This is a repost from my post over at GroovyMag.
I’m planning to do this on a couple other projects, and thought I’d share this with you. It’s not specifically something related to GroovyMag magazine, but is a technique I’m using in a Grails project to make it easy to switch layouts based on the user.
All the default generated views use the meta tag ‘layout’ to point to a GSP file which will get merged with your view file (using sitemesh) to generate the final rendered HTML. Unfortunately these are always hardcoded to ‘main’ rather than a configurable option. So, I’ve taken to modifying the templates used during generation to point to a configuration value.
Run “grails install-templates” then look in src/templates/scaffolding. You’ll see the create/edit/list/show GSP files which are used as the basis for generation.
Edit the files such that the meta line
<meta name=”layout” content=”main” />
looks like this
<meta name=”layout” content=”\${session?.layout?:grailsApplication.config.sitemesh.layout}” />
(Note the Elvis
operator above)
Then edit your grails-app/conf/Config.groovy file to have a line that reads
sitemesh.layout = “main”
If you then generate views for an app, everything will continue to work as it normally does by default; specifically, all the views will use the grails-app/views/layouts/main.gsp as a sitemesh wrapper for rendering.
However, you’re now able to set the layout to something different for each user by setting the session.layout value.
If a user has authenticated and is an administrator, perhaps you’d want to have
session.layout = “admin”
in a controller action, which would use the grails-app/views/layouts/admin.gsp file for rendering views for an admin.
If views for entire controllers require a different view, you should be able to set the global config value for all users by doing something like
grailsApplication.config.sitemesh.layout = “layout2″
in a controller action.
Hi there,
I’m trying to solve an similar problem and would be interested you’re views:
My app needs to support multiple customers at run time. They will all be displaying the same data, using the same controllers, services but with different layouts, css and images.
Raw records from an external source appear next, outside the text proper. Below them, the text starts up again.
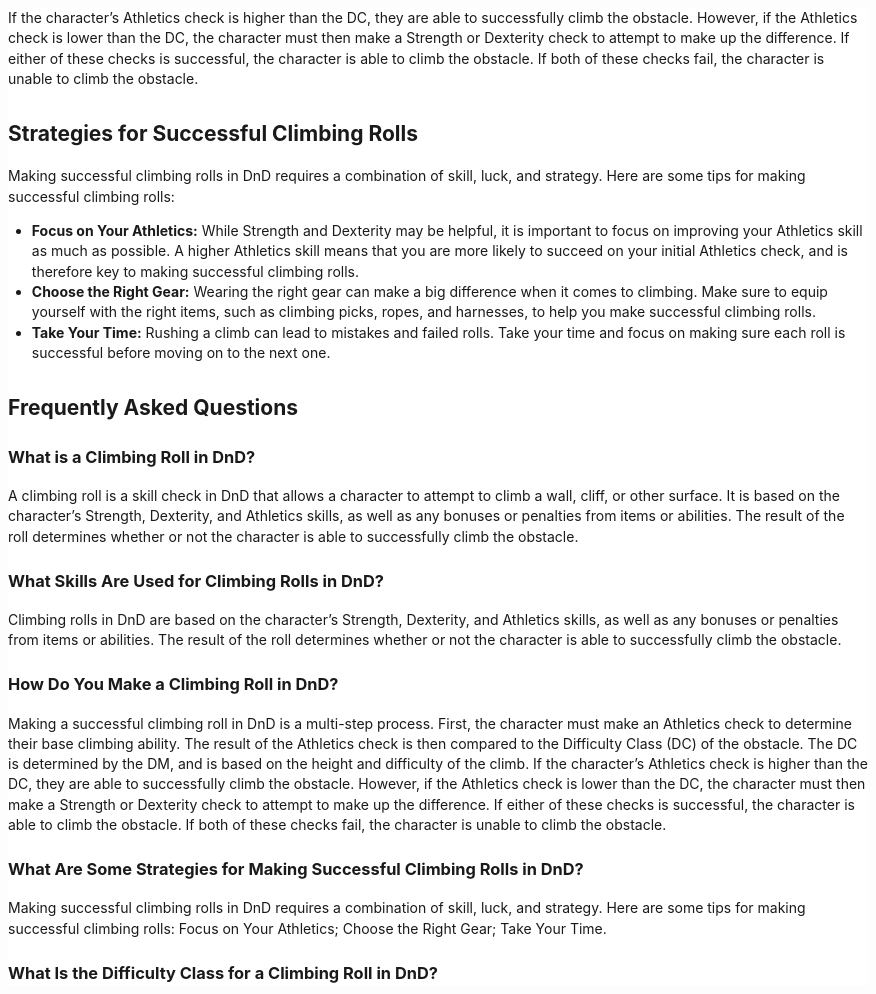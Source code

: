 <p>If the character’s Athletics check is higher than the DC, they are able to successfully climb the obstacle. However, if the Athletics check is lower than the DC, the character must then make a Strength or Dexterity check to attempt to make up the difference. If either of these checks is successful, the character is able to climb the obstacle. If both of these checks fail, the character is unable to climb the obstacle.</p>

<h2>Strategies for Successful Climbing Rolls</h2>

<p>Making successful climbing rolls in DnD requires a combination of skill, luck, and strategy. Here are some tips for making successful climbing rolls:</p>

<ul>
<li><b>Focus on Your Athletics:</b> While Strength and Dexterity may be helpful, it is important to focus on improving your Athletics skill as much as possible. A higher Athletics skill means that you are more likely to succeed on your initial Athletics check, and is therefore key to making successful climbing rolls.</li>

<li><b>Choose the Right Gear:</b> Wearing the right gear can make a big difference when it comes to climbing. Make sure to equip yourself with the right items, such as climbing picks, ropes, and harnesses, to help you make successful climbing rolls.</li>

<li><b>Take Your Time:</b> Rushing a climb can lead to mistakes and failed rolls. Take your time and focus on making sure each roll is successful before moving on to the next one.</li>
</ul>

<h2>Frequently Asked Questions</h2>

<h3>What is a Climbing Roll in DnD?</h3>

<p>A climbing roll is a skill check in DnD that allows a character to attempt to climb a wall, cliff, or other surface. It is based on the character’s Strength, Dexterity, and Athletics skills, as well as any bonuses or penalties from items or abilities. The result of the roll determines whether or not the character is able to successfully climb the obstacle.</p>

<h3>What Skills Are Used for Climbing Rolls in DnD?</h3>

<p>Climbing rolls in DnD are based on the character’s Strength, Dexterity, and Athletics skills, as well as any bonuses or penalties from items or abilities. The result of the roll determines whether or not the character is able to successfully climb the obstacle.</p>

<h3>How Do You Make a Climbing Roll in DnD?</h3>

<p>Making a successful climbing roll in DnD is a multi-step process. First, the character must make an Athletics check to determine their base climbing ability. The result of the Athletics check is then compared to the Difficulty Class (DC) of the obstacle. The DC is determined by the DM, and is based on the height and difficulty of the climb. If the character’s Athletics check is higher than the DC, they are able to successfully climb the obstacle. However, if the Athletics check is lower than the DC, the character must then make a Strength or Dexterity check to attempt to make up the difference. If either of these checks is successful, the character is able to climb the obstacle. If both of these checks fail, the character is unable to climb the obstacle.</p>

<h3>What Are Some Strategies for Making Successful Climbing Rolls in DnD?</h3>

<p>Making successful climbing rolls in DnD requires a combination of skill, luck, and strategy. Here are some tips for making successful climbing rolls: Focus on Your Athletics; Choose the Right Gear; Take Your Time.</p>

<h3>What Is the Difficulty Class for a Climbing Roll in DnD?</h3>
My basic idea is as follows:
1) Have a filter to authenticate and set a config value in the session
2) My controller code will call something along these lines:
render(view:”/${session.userContext}/test/test”)
So for customer1 we will render: views/customer1/test/test.gsp
Ideally I would like to have the all custom views and layouts in the /views/customer1/ directory but site mesh looks for layouts in the /views/layouts directory and I can’t find a way around this. In this sense the solution is a wee bit clunky as I don’t get the level of isolation I want.
What would be ideal is if I could set the root of the grails render method at runtime e.g. instead of starting at views, look in views/customer1 alas I have no idea how to do this but his seems like the smartest solution.
Cheers,
Gav
I’m not sure how you’d do that either.
Having ‘layouts’ be in ‘views’ is, imo, clunky at best. They are view technology, but they are not ‘views’ themselves – they serve a specific purpose, and should be in a different directory (again, imo).
If your controller’s *views* are the same, and you’re only changing layouts/css (and perhaps images, if controlled by css), then the technique I outlined should work well enough.
I don’t know if there’s a ‘pre-view-render’ hook that could be tied in to to modify the view at runtime, but without having to hardcode it in to the controller. If so, that’d be ideal. I suspect there’s not – I seem to remember looking for something recently like that that didn’t exist.
Have you asked on the mailing list yet?
Hey there,
Been doing a bit of asking around and agree with what you’re saying. The whole solution just smelt a bit funny!
Anyway, I’ve been directed to the following plug-in: http://www.grails.org/plugin/multi-tenant and been informed that I can create a subclass of GrailsLayoutDecoratorMapper so this gives me something to go on. I have a feeling that the second solution will be of more use since the application I am writing is a data warehousing application.